TASK BRIEF: Copy each line of the entries that includes the word "distribution".

DATA SUPPLIED:
◇ ◇ ◇ ◇ ◇
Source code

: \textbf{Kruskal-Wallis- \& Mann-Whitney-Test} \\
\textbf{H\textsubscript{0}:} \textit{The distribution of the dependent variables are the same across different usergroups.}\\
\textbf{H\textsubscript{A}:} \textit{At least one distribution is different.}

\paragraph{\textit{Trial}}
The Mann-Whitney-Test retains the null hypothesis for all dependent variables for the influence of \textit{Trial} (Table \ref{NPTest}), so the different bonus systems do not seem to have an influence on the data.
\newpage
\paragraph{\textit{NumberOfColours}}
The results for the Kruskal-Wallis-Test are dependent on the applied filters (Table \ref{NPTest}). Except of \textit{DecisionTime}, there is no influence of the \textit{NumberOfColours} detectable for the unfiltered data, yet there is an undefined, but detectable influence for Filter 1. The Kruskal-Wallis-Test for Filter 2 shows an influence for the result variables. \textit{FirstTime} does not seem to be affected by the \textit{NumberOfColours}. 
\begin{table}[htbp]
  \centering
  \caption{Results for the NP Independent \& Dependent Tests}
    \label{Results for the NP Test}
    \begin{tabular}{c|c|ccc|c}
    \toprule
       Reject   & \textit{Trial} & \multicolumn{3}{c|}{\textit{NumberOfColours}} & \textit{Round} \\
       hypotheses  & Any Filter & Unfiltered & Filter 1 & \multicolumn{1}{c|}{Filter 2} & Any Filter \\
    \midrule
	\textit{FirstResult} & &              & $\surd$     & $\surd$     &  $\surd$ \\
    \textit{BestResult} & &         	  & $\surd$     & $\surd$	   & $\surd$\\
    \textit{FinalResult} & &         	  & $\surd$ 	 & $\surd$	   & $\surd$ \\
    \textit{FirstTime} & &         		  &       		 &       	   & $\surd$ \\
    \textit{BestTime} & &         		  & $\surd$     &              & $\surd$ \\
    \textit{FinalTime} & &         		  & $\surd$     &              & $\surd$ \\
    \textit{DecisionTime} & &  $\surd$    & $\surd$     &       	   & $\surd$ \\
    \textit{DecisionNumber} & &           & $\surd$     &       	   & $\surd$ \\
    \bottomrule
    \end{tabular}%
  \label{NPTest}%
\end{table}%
◇ ◇ ◇ ◇ ◇
ANSWER AREA:
\textbf{H\textsubscript{0}:} \textit{The distribution of the dependent variables are the same across different usergroups.}\\
\textbf{H\textsubscript{A}:} \textit{At least one distribution is different.}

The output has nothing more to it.